Your objective ::
Report each line of the records where "solver" occurs.
┌─ Task input
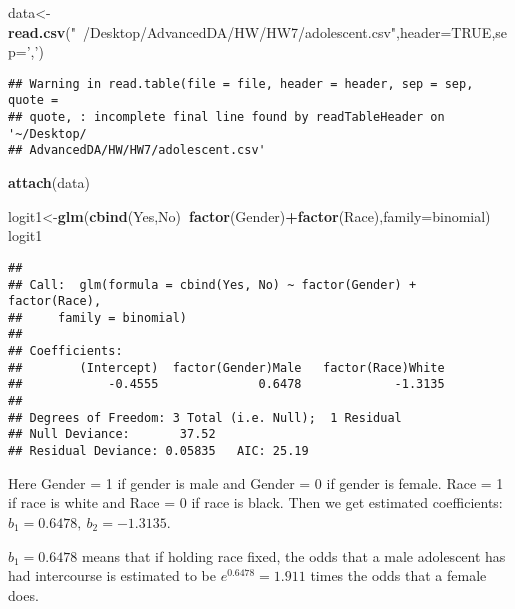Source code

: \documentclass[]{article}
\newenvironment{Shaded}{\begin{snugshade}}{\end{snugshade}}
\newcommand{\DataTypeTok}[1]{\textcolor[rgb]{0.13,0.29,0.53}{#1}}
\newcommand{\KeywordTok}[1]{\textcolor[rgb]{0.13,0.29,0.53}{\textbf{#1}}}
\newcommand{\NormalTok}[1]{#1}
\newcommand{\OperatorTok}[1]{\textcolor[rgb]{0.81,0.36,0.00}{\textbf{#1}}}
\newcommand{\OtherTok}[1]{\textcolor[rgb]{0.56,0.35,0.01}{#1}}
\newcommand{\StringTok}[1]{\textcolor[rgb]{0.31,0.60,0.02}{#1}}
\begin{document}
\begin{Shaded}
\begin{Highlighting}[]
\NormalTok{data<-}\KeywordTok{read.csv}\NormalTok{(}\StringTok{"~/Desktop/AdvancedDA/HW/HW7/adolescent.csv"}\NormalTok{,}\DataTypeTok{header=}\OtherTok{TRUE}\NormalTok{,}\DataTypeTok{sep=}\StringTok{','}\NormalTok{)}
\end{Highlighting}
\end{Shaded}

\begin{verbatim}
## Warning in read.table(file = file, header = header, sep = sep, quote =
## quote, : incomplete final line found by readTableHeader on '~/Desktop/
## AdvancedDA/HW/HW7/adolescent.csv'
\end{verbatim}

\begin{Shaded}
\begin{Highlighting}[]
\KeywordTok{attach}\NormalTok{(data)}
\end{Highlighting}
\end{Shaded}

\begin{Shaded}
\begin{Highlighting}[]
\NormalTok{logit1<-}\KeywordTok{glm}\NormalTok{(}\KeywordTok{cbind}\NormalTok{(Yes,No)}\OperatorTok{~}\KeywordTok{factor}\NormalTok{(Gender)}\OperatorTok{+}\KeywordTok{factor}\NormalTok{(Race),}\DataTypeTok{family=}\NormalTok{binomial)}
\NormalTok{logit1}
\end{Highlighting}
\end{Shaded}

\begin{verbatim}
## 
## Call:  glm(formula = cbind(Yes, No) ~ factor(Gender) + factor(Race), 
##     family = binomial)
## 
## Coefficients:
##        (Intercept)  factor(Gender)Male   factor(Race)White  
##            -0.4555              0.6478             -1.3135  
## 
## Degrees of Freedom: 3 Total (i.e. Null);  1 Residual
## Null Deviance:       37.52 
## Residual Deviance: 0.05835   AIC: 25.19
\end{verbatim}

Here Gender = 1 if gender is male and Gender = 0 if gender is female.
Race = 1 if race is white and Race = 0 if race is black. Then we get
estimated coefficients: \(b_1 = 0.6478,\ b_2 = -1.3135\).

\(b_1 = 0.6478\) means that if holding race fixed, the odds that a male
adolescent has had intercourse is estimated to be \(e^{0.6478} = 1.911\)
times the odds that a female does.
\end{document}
└─
┌─ Task input
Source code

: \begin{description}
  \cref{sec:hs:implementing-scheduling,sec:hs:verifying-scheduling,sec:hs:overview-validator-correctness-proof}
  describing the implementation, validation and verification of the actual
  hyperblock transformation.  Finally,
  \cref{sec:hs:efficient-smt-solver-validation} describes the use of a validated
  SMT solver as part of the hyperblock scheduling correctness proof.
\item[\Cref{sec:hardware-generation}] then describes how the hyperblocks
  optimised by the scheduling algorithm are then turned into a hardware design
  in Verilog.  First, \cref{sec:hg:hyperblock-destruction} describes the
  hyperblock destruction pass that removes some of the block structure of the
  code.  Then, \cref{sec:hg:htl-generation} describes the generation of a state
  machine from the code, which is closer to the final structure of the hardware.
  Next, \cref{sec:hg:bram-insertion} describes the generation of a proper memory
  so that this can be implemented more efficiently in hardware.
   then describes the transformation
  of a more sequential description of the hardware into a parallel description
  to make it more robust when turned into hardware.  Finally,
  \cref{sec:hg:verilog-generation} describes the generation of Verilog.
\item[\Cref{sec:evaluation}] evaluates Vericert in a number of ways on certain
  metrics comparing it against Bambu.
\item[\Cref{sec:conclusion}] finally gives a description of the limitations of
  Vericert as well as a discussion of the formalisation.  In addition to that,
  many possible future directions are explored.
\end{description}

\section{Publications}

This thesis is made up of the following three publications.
└─
┌─ Task input
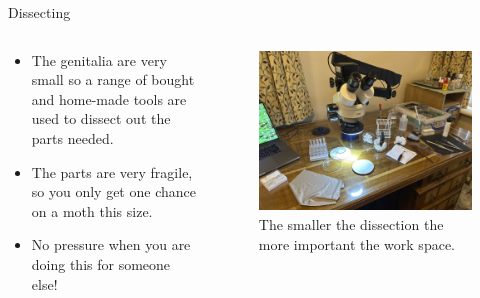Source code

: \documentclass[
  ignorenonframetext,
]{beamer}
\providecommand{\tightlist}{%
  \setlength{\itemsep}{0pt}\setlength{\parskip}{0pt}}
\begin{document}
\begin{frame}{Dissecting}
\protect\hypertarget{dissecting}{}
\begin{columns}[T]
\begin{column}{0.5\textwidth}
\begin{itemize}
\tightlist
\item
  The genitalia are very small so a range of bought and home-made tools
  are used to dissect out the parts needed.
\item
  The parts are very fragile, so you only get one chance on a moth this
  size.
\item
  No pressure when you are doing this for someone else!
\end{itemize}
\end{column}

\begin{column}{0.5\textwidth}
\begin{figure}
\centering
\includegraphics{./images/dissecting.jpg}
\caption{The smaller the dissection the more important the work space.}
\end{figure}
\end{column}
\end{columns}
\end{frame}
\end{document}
└─
Result below ::
  \cref{sec:hs:efficient-smt-solver-validation} describes the use of a validated
  SMT solver as part of the hyperblock scheduling correctness proof.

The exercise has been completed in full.